## Exercise materials
---+---

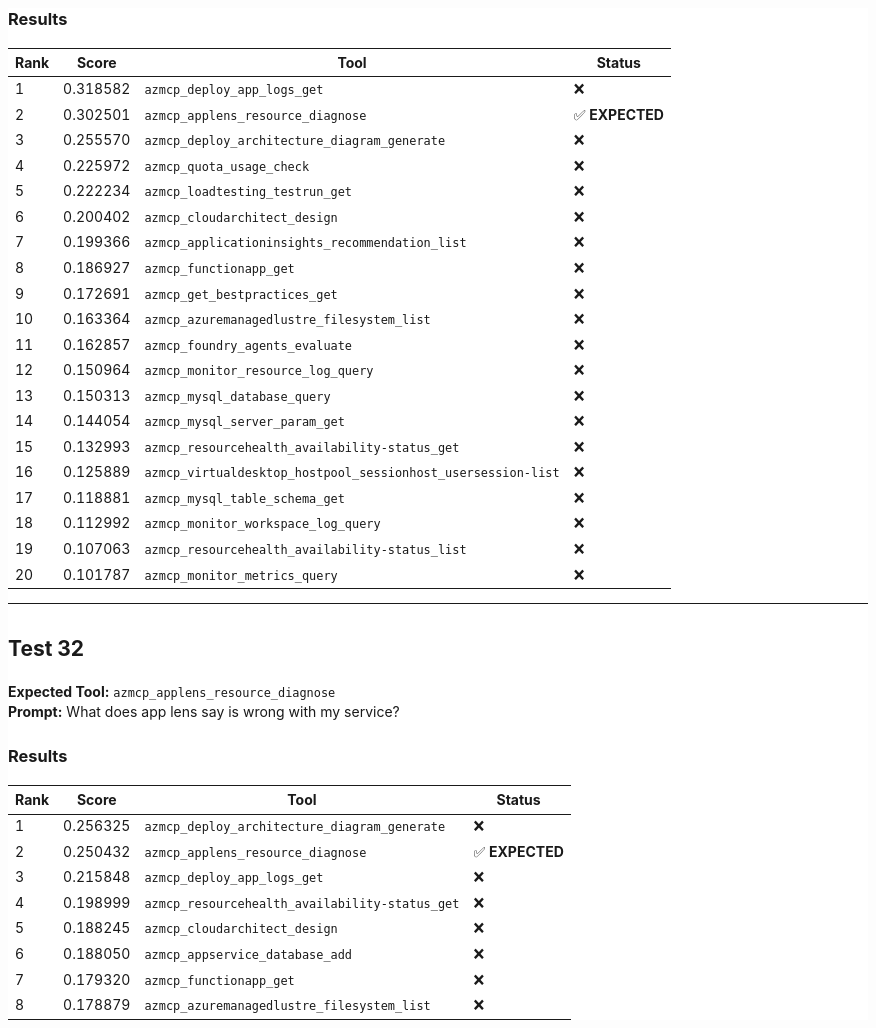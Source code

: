 ### Results

| Rank | Score | Tool | Status |
|------|-------|------|--------|
| 1 | 0.318582 | `azmcp_deploy_app_logs_get` | ❌ |
| 2 | 0.302501 | `azmcp_applens_resource_diagnose` | ✅ **EXPECTED** |
| 3 | 0.255570 | `azmcp_deploy_architecture_diagram_generate` | ❌ |
| 4 | 0.225972 | `azmcp_quota_usage_check` | ❌ |
| 5 | 0.222234 | `azmcp_loadtesting_testrun_get` | ❌ |
| 6 | 0.200402 | `azmcp_cloudarchitect_design` | ❌ |
| 7 | 0.199366 | `azmcp_applicationinsights_recommendation_list` | ❌ |
| 8 | 0.186927 | `azmcp_functionapp_get` | ❌ |
| 9 | 0.172691 | `azmcp_get_bestpractices_get` | ❌ |
| 10 | 0.163364 | `azmcp_azuremanagedlustre_filesystem_list` | ❌ |
| 11 | 0.162857 | `azmcp_foundry_agents_evaluate` | ❌ |
| 12 | 0.150964 | `azmcp_monitor_resource_log_query` | ❌ |
| 13 | 0.150313 | `azmcp_mysql_database_query` | ❌ |
| 14 | 0.144054 | `azmcp_mysql_server_param_get` | ❌ |
| 15 | 0.132993 | `azmcp_resourcehealth_availability-status_get` | ❌ |
| 16 | 0.125889 | `azmcp_virtualdesktop_hostpool_sessionhost_usersession-list` | ❌ |
| 17 | 0.118881 | `azmcp_mysql_table_schema_get` | ❌ |
| 18 | 0.112992 | `azmcp_monitor_workspace_log_query` | ❌ |
| 19 | 0.107063 | `azmcp_resourcehealth_availability-status_list` | ❌ |
| 20 | 0.101787 | `azmcp_monitor_metrics_query` | ❌ |

---

## Test 32

**Expected Tool:** `azmcp_applens_resource_diagnose`  
**Prompt:** What does app lens say is wrong with my service?  

### Results

| Rank | Score | Tool | Status |
|------|-------|------|--------|
| 1 | 0.256325 | `azmcp_deploy_architecture_diagram_generate` | ❌ |
| 2 | 0.250432 | `azmcp_applens_resource_diagnose` | ✅ **EXPECTED** |
| 3 | 0.215848 | `azmcp_deploy_app_logs_get` | ❌ |
| 4 | 0.198999 | `azmcp_resourcehealth_availability-status_get` | ❌ |
| 5 | 0.188245 | `azmcp_cloudarchitect_design` | ❌ |
| 6 | 0.188050 | `azmcp_appservice_database_add` | ❌ |
| 7 | 0.179320 | `azmcp_functionapp_get` | ❌ |
| 8 | 0.178879 | `azmcp_azuremanagedlustre_filesystem_list` | ❌ |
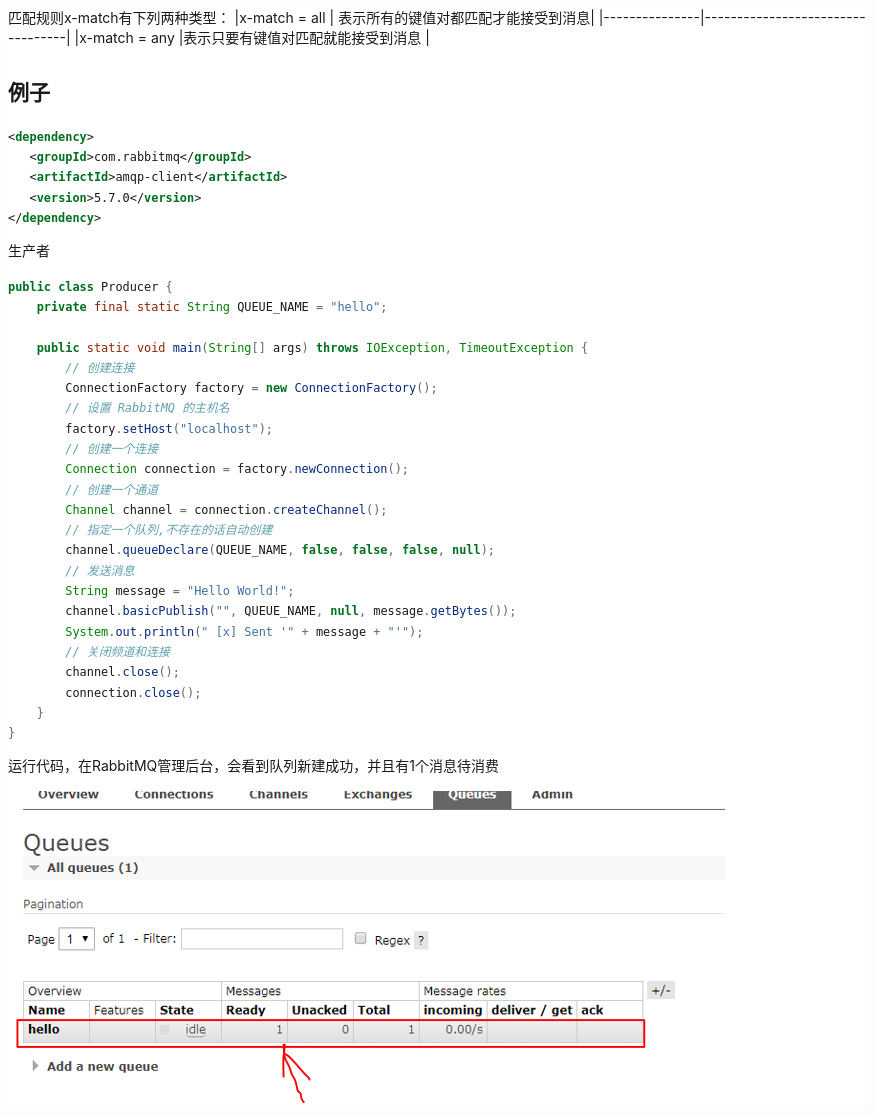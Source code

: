 匹配规则x-match有下列两种类型：
|x-match = all  | 表示所有的键值对都匹配才能接受到消息|
|---------------|----------------------------------|
|x-match = any  |表示只要有键值对匹配就能接受到消息    |

## 例子
```xml
<dependency>
   <groupId>com.rabbitmq</groupId>
   <artifactId>amqp-client</artifactId>
   <version>5.7.0</version>
</dependency>
```
生产者
```java
public class Producer {
    private final static String QUEUE_NAME = "hello";

    public static void main(String[] args) throws IOException, TimeoutException {
        // 创建连接
        ConnectionFactory factory = new ConnectionFactory();
        // 设置 RabbitMQ 的主机名
        factory.setHost("localhost");
        // 创建一个连接
        Connection connection = factory.newConnection();
        // 创建一个通道
        Channel channel = connection.createChannel();
        // 指定一个队列,不存在的话自动创建
        channel.queueDeclare(QUEUE_NAME, false, false, false, null);
        // 发送消息
        String message = "Hello World!";
        channel.basicPublish("", QUEUE_NAME, null, message.getBytes());
        System.out.println(" [x] Sent '" + message + "'");
        // 关闭频道和连接
        channel.close();
        connection.close();
    }
}
```
运行代码，在RabbitMQ管理后台，会看到队列新建成功，并且有1个消息待消费

![](/pic/rabbitMq.png)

---+---

## Your assignment
Taking the lines above, repeat exactly those from the line that contains "8 | 0.186927" through the line that contains "18 | 0.112992", and both of those lines as well. Include nothing else.

## Exercise answer
| 8 | 0.186927 | `azmcp_functionapp_get` | ❌ |
| 9 | 0.172691 | `azmcp_get_bestpractices_get` | ❌ |
| 10 | 0.163364 | `azmcp_azuremanagedlustre_filesystem_list` | ❌ |
| 11 | 0.162857 | `azmcp_foundry_agents_evaluate` | ❌ |
| 12 | 0.150964 | `azmcp_monitor_resource_log_query` | ❌ |
| 13 | 0.150313 | `azmcp_mysql_database_query` | ❌ |
| 14 | 0.144054 | `azmcp_mysql_server_param_get` | ❌ |
| 15 | 0.132993 | `azmcp_resourcehealth_availability-status_get` | ❌ |
| 16 | 0.125889 | `azmcp_virtualdesktop_hostpool_sessionhost_usersession-list` | ❌ |
| 17 | 0.118881 | `azmcp_mysql_table_schema_get` | ❌ |
| 18 | 0.112992 | `azmcp_monitor_workspace_log_query` | ❌ |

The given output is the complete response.